Protein Purification: The crude extract was cleared by centrifugation. The lysate was loaded onto 5 ml HiTrap column (GE Healthcare), charged with Ni2+. The column was washed with 10 CV of 20 mM HEPES pH 7.4, containing 500 mM NaCl, 50 mM imidazole, 5% glycerol, and the protein was eluted with elution buffer (20 mM HEPES pH 7.5, 500 mM NaCl, 250 mM imidazole, 5% glycerol). The protein was loaded on Superdex200 column (26x60) (GE Healthcare), equilibrated with 20 mM PIPES, pH 6.5, 250 mM NaCl. The fractions containing EMG1 were pooled and TEV protease was added to remove His-tag. The protein was further purified to homogeneity by ion-exchange chromatography on Source 30S column (10x10) (GE Healthcare), equilibrated with buffer containing 20 mM PIPES, pH 6.5, and eluted with linear gradient of NaCl up to 500 mM concentration (20 CV).

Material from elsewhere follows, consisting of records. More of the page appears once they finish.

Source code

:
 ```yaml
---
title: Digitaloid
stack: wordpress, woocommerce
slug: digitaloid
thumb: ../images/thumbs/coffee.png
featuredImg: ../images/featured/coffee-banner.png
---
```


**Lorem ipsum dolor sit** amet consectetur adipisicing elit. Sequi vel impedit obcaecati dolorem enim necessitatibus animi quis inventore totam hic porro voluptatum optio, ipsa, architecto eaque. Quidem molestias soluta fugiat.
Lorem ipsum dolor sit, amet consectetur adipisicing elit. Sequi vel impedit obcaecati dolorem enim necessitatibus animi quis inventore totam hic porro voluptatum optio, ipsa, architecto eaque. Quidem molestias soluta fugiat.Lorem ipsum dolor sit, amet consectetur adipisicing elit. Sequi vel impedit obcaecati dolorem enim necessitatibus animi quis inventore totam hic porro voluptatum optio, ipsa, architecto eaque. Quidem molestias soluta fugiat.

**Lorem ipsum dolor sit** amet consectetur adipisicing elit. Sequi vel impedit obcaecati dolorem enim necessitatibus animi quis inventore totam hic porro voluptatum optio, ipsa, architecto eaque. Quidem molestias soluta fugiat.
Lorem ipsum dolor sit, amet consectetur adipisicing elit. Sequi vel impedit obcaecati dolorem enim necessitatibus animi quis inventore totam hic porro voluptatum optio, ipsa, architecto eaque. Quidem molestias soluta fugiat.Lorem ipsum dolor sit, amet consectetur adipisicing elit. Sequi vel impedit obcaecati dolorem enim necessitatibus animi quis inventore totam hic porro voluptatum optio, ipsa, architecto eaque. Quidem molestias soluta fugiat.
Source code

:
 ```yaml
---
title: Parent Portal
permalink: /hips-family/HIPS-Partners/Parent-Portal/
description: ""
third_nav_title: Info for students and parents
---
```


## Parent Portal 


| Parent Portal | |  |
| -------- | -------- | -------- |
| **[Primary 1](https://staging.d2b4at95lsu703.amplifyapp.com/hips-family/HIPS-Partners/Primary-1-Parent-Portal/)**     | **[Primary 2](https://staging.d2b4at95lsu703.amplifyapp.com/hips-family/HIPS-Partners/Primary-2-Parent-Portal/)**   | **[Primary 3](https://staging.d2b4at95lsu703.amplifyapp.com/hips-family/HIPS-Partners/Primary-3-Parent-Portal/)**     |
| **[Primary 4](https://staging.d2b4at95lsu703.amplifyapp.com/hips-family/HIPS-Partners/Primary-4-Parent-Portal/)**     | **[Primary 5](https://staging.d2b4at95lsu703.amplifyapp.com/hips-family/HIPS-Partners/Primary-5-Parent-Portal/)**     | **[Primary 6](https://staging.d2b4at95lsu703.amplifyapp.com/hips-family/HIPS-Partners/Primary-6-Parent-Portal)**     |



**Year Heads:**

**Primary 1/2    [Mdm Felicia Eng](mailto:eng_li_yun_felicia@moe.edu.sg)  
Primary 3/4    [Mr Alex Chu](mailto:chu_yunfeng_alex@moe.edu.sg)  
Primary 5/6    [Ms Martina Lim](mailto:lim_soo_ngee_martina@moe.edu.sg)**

Stock Concentration: 10.8 mg/mL

Enzymatic treatment: TEV

Mass spec characterization: The expected mass for EMG1 is 25333.5 Da, measured mass is 25333.3678 Da.

Crystallization: Purified EMG1 protein (4.9 mg/mL) was complexed with S-adenosyl-L-homocysteine (SAH) (Sigma) at 1:5 molar ratio of protein:SAH and crystallized using sitting drop vapor diffusion method at 20 °C by mixing 1 ml of the protein solution with 1 ml of the reservoir solution containing 20% PEG3350, 0.2M di-NH4 Citrate.